Take-Two (NASDAQ:TTWO), however, did not make any announcements about its highly anticipated title "Grand Theft Auto VI".

Its results follow an upbeat performance from peer Electronic Arts (NASDAQ:EA) and "Call of Duty" maker Activision Blizzard Inc (NASDAQ:ATVI), confirming signs of the video gaming industry rebounding from a sluggish 2022 due to decades-high inflation.

Take-Two has established itself as one of the dominant players in the U.S. with strong sales from its successful video game franchises and a solid pipeline including titles like "Star Wars Hunters".

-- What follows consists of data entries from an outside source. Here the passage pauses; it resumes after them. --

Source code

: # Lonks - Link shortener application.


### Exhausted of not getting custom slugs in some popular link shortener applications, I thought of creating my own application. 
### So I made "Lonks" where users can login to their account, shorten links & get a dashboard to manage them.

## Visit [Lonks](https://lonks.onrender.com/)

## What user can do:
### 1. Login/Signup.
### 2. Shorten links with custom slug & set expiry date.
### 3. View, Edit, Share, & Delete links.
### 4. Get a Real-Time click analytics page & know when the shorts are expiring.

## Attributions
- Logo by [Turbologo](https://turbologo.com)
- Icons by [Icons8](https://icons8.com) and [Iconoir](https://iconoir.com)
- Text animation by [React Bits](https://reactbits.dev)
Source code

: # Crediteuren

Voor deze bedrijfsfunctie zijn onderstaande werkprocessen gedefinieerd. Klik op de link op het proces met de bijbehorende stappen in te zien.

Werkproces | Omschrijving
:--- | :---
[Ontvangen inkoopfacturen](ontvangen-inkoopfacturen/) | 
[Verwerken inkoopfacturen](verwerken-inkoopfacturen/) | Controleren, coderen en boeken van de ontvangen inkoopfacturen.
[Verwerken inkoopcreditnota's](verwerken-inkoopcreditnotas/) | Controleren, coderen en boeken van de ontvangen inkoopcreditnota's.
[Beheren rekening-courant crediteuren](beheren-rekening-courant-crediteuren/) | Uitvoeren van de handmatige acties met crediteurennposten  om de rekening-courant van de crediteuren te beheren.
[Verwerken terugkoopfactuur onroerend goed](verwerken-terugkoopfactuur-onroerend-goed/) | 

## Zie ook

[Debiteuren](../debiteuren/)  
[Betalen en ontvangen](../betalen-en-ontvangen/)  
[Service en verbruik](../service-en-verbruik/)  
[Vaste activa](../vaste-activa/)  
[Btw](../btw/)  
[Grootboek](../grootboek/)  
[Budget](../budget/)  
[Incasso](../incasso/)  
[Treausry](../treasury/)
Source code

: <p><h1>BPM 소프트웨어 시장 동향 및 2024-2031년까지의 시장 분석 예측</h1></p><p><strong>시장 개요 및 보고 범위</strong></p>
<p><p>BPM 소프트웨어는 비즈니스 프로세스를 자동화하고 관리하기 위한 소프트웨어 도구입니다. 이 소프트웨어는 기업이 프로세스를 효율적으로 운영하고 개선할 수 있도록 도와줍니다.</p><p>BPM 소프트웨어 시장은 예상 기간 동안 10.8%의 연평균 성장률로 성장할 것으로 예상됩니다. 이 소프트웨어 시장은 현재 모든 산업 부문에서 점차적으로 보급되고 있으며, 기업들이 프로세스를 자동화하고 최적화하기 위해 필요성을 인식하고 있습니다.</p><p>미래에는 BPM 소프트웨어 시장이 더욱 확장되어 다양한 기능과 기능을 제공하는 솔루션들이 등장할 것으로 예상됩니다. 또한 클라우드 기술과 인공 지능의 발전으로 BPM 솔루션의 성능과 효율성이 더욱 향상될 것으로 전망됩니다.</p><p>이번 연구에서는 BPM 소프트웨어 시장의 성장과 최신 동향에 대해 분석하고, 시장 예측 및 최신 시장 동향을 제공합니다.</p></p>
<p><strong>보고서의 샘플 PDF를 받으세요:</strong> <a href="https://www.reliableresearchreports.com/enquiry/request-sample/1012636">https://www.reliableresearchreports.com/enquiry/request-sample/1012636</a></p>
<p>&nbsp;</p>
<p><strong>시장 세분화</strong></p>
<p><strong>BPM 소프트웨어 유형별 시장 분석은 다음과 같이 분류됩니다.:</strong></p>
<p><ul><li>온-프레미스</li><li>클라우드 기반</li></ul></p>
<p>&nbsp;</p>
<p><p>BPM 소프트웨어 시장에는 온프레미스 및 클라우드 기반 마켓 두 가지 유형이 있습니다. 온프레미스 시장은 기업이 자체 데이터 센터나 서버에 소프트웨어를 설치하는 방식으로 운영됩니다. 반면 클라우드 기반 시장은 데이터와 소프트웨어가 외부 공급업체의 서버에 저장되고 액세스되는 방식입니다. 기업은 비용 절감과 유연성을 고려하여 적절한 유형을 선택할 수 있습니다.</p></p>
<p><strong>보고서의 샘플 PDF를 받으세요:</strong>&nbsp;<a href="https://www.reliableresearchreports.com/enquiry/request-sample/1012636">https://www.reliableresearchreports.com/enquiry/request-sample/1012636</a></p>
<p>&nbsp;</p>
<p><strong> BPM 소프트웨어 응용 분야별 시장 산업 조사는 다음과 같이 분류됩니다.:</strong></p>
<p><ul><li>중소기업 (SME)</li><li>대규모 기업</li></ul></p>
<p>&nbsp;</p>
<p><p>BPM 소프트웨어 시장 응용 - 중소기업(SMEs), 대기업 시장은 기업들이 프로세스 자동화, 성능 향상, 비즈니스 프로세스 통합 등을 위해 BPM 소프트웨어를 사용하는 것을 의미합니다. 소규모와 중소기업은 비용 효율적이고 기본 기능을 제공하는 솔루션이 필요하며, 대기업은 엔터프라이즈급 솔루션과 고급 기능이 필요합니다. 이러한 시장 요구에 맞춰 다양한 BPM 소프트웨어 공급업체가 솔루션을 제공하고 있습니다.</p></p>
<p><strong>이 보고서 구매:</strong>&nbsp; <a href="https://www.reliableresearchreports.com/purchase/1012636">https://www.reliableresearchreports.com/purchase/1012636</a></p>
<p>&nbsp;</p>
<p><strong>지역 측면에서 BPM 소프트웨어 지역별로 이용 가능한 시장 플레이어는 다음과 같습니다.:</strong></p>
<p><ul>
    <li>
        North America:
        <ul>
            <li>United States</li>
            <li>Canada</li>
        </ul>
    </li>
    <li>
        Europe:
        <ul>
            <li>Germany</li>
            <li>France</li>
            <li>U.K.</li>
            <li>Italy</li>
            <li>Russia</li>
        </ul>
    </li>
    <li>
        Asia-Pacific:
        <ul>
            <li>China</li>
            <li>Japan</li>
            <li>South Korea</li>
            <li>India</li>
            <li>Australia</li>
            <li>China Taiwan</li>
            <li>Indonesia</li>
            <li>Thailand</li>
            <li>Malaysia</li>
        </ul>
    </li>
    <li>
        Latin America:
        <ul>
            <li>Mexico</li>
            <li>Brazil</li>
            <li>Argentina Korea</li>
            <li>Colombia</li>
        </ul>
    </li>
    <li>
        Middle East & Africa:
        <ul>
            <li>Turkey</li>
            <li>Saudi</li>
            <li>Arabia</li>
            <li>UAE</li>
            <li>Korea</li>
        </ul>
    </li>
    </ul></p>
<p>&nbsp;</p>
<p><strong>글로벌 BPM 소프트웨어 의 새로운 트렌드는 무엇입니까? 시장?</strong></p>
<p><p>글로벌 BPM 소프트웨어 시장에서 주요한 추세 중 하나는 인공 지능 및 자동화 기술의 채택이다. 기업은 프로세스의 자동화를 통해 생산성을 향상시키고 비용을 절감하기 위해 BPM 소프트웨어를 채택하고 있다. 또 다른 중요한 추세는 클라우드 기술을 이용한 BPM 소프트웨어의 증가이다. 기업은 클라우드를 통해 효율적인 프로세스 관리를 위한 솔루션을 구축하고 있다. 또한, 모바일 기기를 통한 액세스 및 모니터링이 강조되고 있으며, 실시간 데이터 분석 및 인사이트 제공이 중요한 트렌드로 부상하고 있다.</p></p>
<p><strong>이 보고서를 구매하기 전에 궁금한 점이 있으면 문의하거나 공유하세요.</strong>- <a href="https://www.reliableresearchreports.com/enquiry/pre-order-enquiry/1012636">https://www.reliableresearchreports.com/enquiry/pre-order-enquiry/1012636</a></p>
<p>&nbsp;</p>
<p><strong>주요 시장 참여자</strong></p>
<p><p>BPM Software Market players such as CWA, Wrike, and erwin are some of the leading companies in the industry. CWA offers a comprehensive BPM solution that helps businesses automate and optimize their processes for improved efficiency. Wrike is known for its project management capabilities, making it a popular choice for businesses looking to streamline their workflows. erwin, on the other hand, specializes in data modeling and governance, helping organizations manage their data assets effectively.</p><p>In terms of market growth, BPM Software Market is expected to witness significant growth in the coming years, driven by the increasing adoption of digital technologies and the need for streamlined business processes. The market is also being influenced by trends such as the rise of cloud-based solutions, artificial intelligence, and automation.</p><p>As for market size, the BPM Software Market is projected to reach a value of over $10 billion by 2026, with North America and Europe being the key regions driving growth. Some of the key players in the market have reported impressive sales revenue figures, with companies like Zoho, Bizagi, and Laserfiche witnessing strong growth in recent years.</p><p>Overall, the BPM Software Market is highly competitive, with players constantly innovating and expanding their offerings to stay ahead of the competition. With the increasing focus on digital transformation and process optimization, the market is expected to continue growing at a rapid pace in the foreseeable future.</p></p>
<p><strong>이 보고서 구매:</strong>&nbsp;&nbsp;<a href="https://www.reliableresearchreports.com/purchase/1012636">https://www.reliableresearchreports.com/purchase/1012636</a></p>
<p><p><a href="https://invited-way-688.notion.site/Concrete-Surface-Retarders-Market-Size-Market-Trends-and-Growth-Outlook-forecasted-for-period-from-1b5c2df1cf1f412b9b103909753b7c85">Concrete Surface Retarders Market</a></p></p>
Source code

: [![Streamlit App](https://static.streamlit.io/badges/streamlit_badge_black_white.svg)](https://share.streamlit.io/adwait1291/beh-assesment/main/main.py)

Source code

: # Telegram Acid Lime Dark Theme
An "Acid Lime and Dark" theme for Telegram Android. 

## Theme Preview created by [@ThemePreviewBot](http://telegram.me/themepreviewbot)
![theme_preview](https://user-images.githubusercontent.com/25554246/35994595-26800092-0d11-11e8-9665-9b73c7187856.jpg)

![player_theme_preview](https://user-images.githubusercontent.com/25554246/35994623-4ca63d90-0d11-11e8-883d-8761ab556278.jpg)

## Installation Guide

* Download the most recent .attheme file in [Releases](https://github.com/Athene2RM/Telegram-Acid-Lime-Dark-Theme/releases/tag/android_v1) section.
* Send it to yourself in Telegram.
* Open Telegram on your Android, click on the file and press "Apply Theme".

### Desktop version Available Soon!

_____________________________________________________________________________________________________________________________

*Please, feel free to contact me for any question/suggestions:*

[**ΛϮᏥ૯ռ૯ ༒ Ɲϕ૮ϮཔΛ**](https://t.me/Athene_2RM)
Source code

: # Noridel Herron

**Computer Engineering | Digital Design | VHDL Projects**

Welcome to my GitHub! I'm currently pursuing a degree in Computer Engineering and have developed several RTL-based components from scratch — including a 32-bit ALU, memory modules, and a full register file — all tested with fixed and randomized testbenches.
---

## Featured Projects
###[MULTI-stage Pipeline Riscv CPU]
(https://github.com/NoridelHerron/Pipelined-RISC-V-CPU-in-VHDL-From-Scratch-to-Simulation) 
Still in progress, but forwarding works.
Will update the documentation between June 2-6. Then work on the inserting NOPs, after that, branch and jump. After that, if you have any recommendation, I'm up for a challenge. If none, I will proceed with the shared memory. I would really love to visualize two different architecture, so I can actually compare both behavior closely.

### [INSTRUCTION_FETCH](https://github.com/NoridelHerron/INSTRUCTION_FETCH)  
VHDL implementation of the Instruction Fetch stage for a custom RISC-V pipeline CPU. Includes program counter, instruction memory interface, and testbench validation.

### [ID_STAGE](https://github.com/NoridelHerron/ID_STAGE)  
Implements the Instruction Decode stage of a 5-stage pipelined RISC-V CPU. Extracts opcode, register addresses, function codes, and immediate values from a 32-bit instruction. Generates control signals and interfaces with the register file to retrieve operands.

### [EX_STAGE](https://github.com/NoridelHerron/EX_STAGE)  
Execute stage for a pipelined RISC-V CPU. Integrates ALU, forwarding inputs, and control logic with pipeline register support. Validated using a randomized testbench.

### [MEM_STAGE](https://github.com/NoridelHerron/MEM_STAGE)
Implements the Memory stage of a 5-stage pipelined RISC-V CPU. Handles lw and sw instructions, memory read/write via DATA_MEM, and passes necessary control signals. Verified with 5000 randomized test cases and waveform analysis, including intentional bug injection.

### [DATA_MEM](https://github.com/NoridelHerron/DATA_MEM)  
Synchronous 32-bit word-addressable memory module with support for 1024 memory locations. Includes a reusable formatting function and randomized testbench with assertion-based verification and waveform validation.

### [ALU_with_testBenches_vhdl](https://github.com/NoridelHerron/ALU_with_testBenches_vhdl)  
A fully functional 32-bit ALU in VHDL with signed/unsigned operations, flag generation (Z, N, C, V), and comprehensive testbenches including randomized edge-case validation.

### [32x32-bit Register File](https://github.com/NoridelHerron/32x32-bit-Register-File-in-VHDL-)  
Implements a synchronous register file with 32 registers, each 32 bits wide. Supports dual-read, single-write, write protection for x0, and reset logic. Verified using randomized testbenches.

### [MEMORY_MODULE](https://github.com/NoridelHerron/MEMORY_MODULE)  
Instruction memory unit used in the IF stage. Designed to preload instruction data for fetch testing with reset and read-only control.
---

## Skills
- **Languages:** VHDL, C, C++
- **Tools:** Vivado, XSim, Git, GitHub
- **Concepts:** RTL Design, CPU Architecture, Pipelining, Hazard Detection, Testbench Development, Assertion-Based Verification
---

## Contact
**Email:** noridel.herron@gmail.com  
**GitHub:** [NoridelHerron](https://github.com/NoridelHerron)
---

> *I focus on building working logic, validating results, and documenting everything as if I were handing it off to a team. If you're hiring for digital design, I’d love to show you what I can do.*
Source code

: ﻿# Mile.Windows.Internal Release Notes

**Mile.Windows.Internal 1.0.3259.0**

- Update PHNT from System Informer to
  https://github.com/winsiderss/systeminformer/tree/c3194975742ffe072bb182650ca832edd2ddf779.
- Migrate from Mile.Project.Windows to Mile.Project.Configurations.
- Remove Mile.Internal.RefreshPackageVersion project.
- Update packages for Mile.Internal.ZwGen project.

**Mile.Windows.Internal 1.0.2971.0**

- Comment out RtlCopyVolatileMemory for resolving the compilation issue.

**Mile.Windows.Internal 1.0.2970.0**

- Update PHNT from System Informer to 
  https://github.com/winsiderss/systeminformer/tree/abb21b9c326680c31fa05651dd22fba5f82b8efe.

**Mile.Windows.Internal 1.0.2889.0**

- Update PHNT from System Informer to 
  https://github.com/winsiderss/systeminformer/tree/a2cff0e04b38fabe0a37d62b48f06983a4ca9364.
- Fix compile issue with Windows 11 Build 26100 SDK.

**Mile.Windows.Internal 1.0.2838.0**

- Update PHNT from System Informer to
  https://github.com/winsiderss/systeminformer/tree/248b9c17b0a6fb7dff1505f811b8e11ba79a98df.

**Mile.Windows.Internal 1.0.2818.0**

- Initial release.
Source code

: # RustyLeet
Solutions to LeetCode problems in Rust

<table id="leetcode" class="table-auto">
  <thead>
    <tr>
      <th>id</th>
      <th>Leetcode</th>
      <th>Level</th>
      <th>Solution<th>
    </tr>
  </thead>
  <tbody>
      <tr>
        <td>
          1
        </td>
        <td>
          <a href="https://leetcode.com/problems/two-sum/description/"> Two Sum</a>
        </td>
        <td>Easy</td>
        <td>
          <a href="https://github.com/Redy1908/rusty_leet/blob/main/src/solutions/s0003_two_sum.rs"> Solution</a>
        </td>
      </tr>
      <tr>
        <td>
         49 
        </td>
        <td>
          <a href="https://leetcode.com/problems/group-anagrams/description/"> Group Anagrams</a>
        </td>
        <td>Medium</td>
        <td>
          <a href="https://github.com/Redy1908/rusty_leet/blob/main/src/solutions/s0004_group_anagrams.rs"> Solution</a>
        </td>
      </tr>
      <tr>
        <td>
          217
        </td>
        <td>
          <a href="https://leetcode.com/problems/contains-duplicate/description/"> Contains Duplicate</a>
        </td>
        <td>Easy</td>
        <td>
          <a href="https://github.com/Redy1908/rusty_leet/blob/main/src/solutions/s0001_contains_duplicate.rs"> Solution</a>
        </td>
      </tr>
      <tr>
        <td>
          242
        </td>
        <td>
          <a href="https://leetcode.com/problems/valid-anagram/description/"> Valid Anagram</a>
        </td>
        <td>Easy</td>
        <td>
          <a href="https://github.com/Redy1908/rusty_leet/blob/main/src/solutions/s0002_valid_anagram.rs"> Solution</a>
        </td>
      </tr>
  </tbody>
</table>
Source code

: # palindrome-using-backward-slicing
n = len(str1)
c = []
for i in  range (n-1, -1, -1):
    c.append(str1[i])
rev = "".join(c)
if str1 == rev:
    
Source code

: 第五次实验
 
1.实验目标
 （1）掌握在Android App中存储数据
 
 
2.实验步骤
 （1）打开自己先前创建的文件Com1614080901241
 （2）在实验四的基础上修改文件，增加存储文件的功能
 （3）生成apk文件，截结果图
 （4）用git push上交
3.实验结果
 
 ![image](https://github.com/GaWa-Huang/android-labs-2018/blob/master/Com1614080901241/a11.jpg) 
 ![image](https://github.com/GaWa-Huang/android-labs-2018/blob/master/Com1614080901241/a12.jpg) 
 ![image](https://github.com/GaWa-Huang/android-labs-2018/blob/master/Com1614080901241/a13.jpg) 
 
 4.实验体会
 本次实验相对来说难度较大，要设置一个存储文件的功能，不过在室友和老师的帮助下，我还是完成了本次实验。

Its fourth-quarter adjusted sales grew 65% to $1.39 billion, compared with Wall Street's estimate of $1.34 billion, according to Refinitiv data. But the company missed profit estimates, on acquisition-related charges.

During an earnings call with analysts, Chief Executive Strauss Zelnick said Take-Two was assuming a continuation of the current challenging consumer backdrop within its forecast.

© Reuters. FILE PHOTO: NBA 2K22 and Grand Theft Auto 5 by Take-Two Interactive Software Inc are seen for sale in a store in Manhattan, New York City, U.S., February 7, 2022. REUTERS/Andrew Kelly

Its annual adjusted revenue forecast between $5.45 billion and $5.55 billion came below Street's estimate of $6.07 billion.

"Additionally, the development time lines of some of our titles lengthened especially as we strive to redefine the creative standards of excellence of our industry, which affect our release slate for the year," Zelnick added.